Fair value measurement

From time to time, the fair values of non-financial assets and liabilities are required to be determined. This may include situations when the entity acquires a business, determines allocation of purchase price in an asset deal or where an entity measures the recoverable amount of an asset or CGU at fair value less cost to sell. Fair value is the price that would be received to sell an asset or paid to transfer a liability in an orderly transaction between market participants at the measurement date. The fair value of an asset or a liability is measured using the assumptions that market participants would use when pricing the asset or liability. A fair value measurement of a non-financial asset takes into account a market participant's ability to generate economic benefits by using the asset in its highest and best use or by selling it to another market participant that would use the asset in its highest and best use. The company uses valuation techniques that are appropriate in the circumstances and for which sufficient data are available to measure fair value in order to maximise the use of relevant observable inputs and minimise the use of unobservable inputs. The fair value of oil fields in production and development phase is normally based on discounted cash flow models, where the determination of the different input in the model requires significant judgment from management (ref. chapter regarding impairment above).

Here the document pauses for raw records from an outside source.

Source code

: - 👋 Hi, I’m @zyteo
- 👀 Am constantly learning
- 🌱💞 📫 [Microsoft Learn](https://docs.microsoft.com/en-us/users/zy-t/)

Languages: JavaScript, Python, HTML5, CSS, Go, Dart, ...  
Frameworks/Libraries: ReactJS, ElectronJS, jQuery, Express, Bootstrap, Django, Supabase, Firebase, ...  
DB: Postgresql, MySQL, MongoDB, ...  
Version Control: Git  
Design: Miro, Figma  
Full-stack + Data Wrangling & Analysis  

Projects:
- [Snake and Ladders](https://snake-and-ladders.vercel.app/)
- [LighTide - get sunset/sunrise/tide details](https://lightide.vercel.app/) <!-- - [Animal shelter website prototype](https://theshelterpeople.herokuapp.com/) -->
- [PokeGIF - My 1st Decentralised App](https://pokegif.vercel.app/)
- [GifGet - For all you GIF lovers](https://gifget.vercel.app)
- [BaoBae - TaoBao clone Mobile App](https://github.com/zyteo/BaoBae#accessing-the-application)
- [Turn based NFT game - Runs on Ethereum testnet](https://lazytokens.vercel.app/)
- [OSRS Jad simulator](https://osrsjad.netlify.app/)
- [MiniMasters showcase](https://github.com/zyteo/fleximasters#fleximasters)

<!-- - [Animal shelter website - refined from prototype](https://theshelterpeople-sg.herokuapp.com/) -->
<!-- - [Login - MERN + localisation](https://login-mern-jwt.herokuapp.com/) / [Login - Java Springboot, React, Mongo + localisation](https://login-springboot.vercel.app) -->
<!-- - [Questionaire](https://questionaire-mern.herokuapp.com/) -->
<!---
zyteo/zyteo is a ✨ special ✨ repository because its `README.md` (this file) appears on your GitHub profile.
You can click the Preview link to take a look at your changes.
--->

Asset retirement obligations

Production of oil and gas is subject to statutory requirements relating to decommissioning and removal. Provisions to cover such future asset retirement obligations is recognised at the time the statutory requirement arises, which is defined as when the equipment has been installed or a well has been drilled. The estimates are uncertain and may vary in response to many factors including changes to relevant legal requirements, the emergence of new restoration techniques or experience at other production sites. The expected timing and amount of expenditure can also change, for example in response the changes in reserves or changes in laws and regulations or their interpretation. A premise in the estimation for the future obligations is current technology and market conditions. As such, there is also inherent risk related to future developments in technology and market prices. Furthermore, future price levels, market conditions and development in technology can impact the timing of the closing of production and thus the timing of abandonment. The company is reviewing the estimates and assumptions related to asset retirement obligations to ensure the financial statements reflect the company's best estimate at any reporting date.

Note 4. Segment reporting

The company has identified its reportable segment based on the nature of the risk and return within its business. The company's only business segment is development and production of oil and gas on the Norwegian continental shelf.

Note 5. Operating income

Revenues from crude oil and gas sales:

Amounts in NOK `000 2020 2019
Sale of liquids 1 373 994 2 486 165
Sale of gas 278 317 449 470
Total revenues from crude oil and gas sales 1 652 311 2 935 635
Sales volumes in boe* 2020 2019
Sale of liquids 4 079 188 5 024 339
Sale of gas 1 729 642 2 086 178
Total sale of petroleum 5 808 830 7 110 517
Production volumes in boe* 2020 2019
Production of liquids 4 136 945 4 727 480
Production of gas 1 772 976 2 084 515
Total production 5 909 921 6 811 995

*Barrels of oil equivalents

YME compensation contract breach:

Amounts in NOK `000 2020 2019
YME compensation contract breach - 22 098
Total - 22 098

On 11 March 2013 Repsol Norge AS as operator for and on behalf of the Yme licence entered into a settlement agreement with Single Buoy Moorings Inc ("SBM") terminating the Yme MOPUstor project for a settlement contribution by SBM to the Yme licence, including termination of the existing agreements hereunder releasing SBM from its delivery obligation related to fabrication and lease of production facilities to be applied at the Yme field, terminating arbitration proceedings and decommissioning of the Yme MOPU. As part of this settlement the parties agreed in that if SBM were to receive any future claim recoveries under its CAR insurance relating to the Yme project, an amount equal to 50% of SBM's net recovery (after deductions for expenses and legal costs) shall be paid by SBM to the Yme partners.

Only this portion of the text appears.